## Collected data:

────────────────

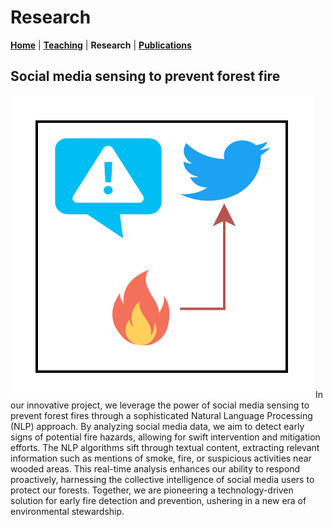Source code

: # Research
**[Home](/)** | **[Teaching](/teach)** | **Research** | **[Publications](/publications)**

## Social media sensing to prevent forest fire
![forest icon](assets/img/p_fire.png)
In our innovative project, we leverage the power of social media sensing to prevent forest fires through a sophisticated Natural Language Processing (NLP) approach. By analyzing social media data, we aim to detect early signs of potential fire hazards, allowing for swift intervention and mitigation efforts. The NLP algorithms sift through textual content, extracting relevant information such as mentions of smoke, fire, or suspicious activities near wooded areas. This real-time analysis enhances our ability to respond proactively, harnessing the collective intelligence of social media users to protect our forests. Together, we are pioneering a technology-driven solution for early fire detection and prevention, ushering in a new era of environmental stewardship.
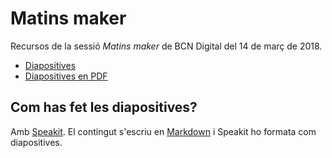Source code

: # Matins maker

Recursos de la sessió *Matins maker* de BCN Digital del 14 de març de 2018.

  * [Diapositives](slides.md)
  * [Diapositives en PDF]()
  <!--- Links a material extra com exercicis -->

## Com has fet les diapositives?

Amb [Speakit](https://github.com/coopdevs/speakit). El contingut s'escriu en [Markdown](https://ca.wikipedia.org/wiki/Markdown) i Speakit ho formata com diapositives.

────────────────

## Task details:
With the images excluded, all entries are to be given again exactly.

## Output:
Source code

: # Research
**[Home](/)** | **[Teaching](/teach)** | **Research** | **[Publications](/publications)**

## Social media sensing to prevent forest fire
![forest icon](assets/img/p_fire.png)
In our innovative project, we leverage the power of social media sensing to prevent forest fires through a sophisticated Natural Language Processing (NLP) approach. By analyzing social media data, we aim to detect early signs of potential fire hazards, allowing for swift intervention and mitigation efforts. The NLP algorithms sift through textual content, extracting relevant information such as mentions of smoke, fire, or suspicious activities near wooded areas. This real-time analysis enhances our ability to respond proactively, harnessing the collective intelligence of social media users to protect our forests. Together, we are pioneering a technology-driven solution for early fire detection and prevention, ushering in a new era of environmental stewardship.
Source code

: # Matins maker

Recursos de la sessió *Matins maker* de BCN Digital del 14 de març de 2018.

  * [Diapositives](slides.md)
  * [Diapositives en PDF]()
  <!--- Links a material extra com exercicis -->

## Com has fet les diapositives?

Amb [Speakit](https://github.com/coopdevs/speakit). El contingut s'escriu en [Markdown](https://ca.wikipedia.org/wiki/Markdown) i Speakit ho formata com diapositives.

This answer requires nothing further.